El film de Rossen es una reflexión nihilista, cruda y sin concesiones acerca de la cobardía y la mezquindad que anidan en el alma de cualquier hombre por mucho que el heroísmo haga alguna vez acto de presencia en su vida. Si, como me pasó a mí, uno descubre el film después de haber visto el de Peckinpah, sorprende su estética, que Sam reprodujo hasta el más mínimo detalle en la inolvidable secuencia inicial de su obra maestra antes de llevar a sus protagonistas por derroteros muy diferentes de los que recorre el grupo no menos salvaje de Rossen. Pero el espíritu de Peckinpah se respira mucho más en las luces y los horizontes cortantes de un paisaje poblado por las almas en sombra que retrata Gordon Douglas en una película que parece más obra del viejo Samuel que los dos largos que este rodó en esa misma época, Duelo en la alta sierra (Ride the High Country, 1962) y Mayor Dundee (Major Dundee, 1965), deudores aún de un clasicismo formal y narrativo más ortodoxo que el que animó al maestro Douglas cuando decidió romper moldes. Sin embargo, no debería sorprendernos esa lucidez tan avanzada con respecto al cine de su tiempo si exploramos un poco la obra de este cineasta admirable, hoy arrinconado en un desván por la desmemoria de este mundo desagradecido. 

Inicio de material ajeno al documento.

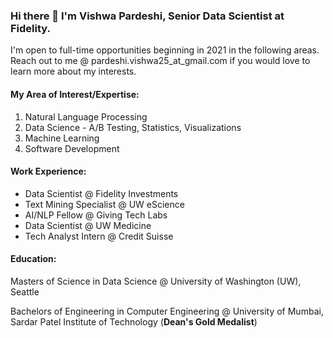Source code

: ### Hi there 👋 I'm Vishwa Pardeshi, Senior Data Scientist at Fidelity.

I'm open to full-time opportunities beginning in 2021 in the following areas. Reach out to me @ pardeshi.vishwa25_at_gmail.com if you would love to learn more about my interests.

#### My Area of Interest/Expertise:
1. Natural Language Processing
2. Data Science - A/B Testing, Statistics, Visualizations
3. Machine Learning
4. Software Development

#### Work Experience:
- Data Scientist @ Fidelity Investments
- Text Mining Specialist @ UW eScience
- AI/NLP Fellow @ Giving Tech Labs
- Data Scientist @ UW Medicine
- Tech Analyst Intern @ Credit Suisse

#### Education:
Masters of Science in Data Science @ University of Washington (UW), Seattle

Bachelors of Engineering in Computer Engineering @ University of Mumbai, Sardar Patel Institute of Technology (**Dean's Gold Medalist**)


<!--
**vishwapardeshi/vishwapardeshi** is a ✨ _special_ ✨ repository because its `README.md` (this file) appears on your GitHub profile.

Here are some ideas to get you started:

- 🔭 I’m currently working on ...
- 🌱 I’m currently learning ...
- 👯 I’m looking to collaborate on ...
- 🤔 I’m looking for help with ...
- 💬 Ask me about ...
- 📫 How to reach me: ...
- 😄 Pronouns: ...
- ⚡ Fun fact: ...


This is all hidden 

Hi! I'm a Text Mining Specialist with strong software development skills

Worked on SDE

Data Science

Artificial Intelligence


-->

Solo el valiente (Only the Valiant, 1951) es otro western que lleva su firma y que resulta muy avanzado para su época, un film claustrofóbico, muy oscuro y cruel en el que se permitió llevar a Gregory Peck al límite de la civilizada y noble conducta a la que nos tenía acostumbrados regalándole uno de los personajes más complejos y bellos de su carrera, el de un oficial inflexible temido y despreciado por sus hombres que se rodea expresamente de los más psicópatas de la tropa para llevar a cabo una misión que todos saben suicida, empezando por él mismo.

En un paisaje árido y polvoriento, un grupo de apaches celebra una ceremonia fúnebre. Un jinete anónimo aparece en el horizonte y aniquila al grupo. No llegamos a ver su rostro, sólo distinguimos sus hombros, su sombrero, sus guantes y su rifle, del que los casquillos salen volando en un baile siniestro mecido por el viento y el eco de los disparos. Al igual que Grupo salvaje, Río Conchos se abre con una matanza, pero todo en esta masacre es breve, preciso, seco. Luego llega el silencio. Surge entonces un milagro: se llama Jerry Goldsmith y nos va acompañar durante toda la aventura con una música vibrante punteada de un leve lirismo, melancólico y desmitificador, una banda sonora oscura aunque por momentos luminosa como el alma de los atormentados personajes que irán apareciendo ante nuestros ojos: el capitán Haven (Stuart Whitman) y el sargento negro Franklyn (Jim Brown), que siguiendo el rastro del asesino llegan hasta las ruinas de una mansión arrasada por las llamas, la del mayor Lassiter (Richard Boone), un veterano oficial sudista amargado y alcohólico que ha jurado aniquilar él solo a la nación apache tras el exterminio de su familia a manos del salvaje jefe Camisa Sangrienta (Rodolfo Acosta).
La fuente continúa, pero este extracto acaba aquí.